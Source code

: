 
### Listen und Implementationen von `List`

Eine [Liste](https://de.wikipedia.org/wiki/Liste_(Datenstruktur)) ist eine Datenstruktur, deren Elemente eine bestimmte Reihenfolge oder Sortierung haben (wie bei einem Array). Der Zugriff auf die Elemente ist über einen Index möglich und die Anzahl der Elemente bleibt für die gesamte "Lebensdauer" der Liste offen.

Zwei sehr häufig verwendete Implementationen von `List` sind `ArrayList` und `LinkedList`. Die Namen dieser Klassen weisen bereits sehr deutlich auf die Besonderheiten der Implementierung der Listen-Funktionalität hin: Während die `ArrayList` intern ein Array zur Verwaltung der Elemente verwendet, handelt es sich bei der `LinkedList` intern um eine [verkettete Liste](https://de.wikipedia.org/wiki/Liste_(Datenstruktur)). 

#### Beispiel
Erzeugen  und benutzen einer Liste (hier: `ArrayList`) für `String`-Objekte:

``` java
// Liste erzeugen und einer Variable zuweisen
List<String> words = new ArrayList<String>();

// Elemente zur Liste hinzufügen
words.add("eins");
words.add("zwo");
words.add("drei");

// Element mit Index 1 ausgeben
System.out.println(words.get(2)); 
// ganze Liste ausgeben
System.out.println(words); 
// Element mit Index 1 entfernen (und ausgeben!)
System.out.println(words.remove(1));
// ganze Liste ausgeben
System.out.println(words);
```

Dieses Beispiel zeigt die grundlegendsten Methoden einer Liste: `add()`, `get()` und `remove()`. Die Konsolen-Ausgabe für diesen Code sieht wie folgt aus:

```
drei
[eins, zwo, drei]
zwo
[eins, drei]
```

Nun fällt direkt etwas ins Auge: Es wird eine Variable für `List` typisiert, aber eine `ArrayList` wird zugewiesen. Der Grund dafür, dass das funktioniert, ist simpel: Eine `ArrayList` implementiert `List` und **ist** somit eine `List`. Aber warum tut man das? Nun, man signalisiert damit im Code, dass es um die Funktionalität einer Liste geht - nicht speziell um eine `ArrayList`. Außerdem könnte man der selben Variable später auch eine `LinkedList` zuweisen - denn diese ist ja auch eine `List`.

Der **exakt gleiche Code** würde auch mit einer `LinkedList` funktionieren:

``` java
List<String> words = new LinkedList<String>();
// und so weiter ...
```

• Problem
Scan the entries above for the word "println". Report the lines that hold it.

• Completed exercise
System.out.println(words.get(2)); 
System.out.println(words); 
System.out.println(words.remove(1));
System.out.println(words);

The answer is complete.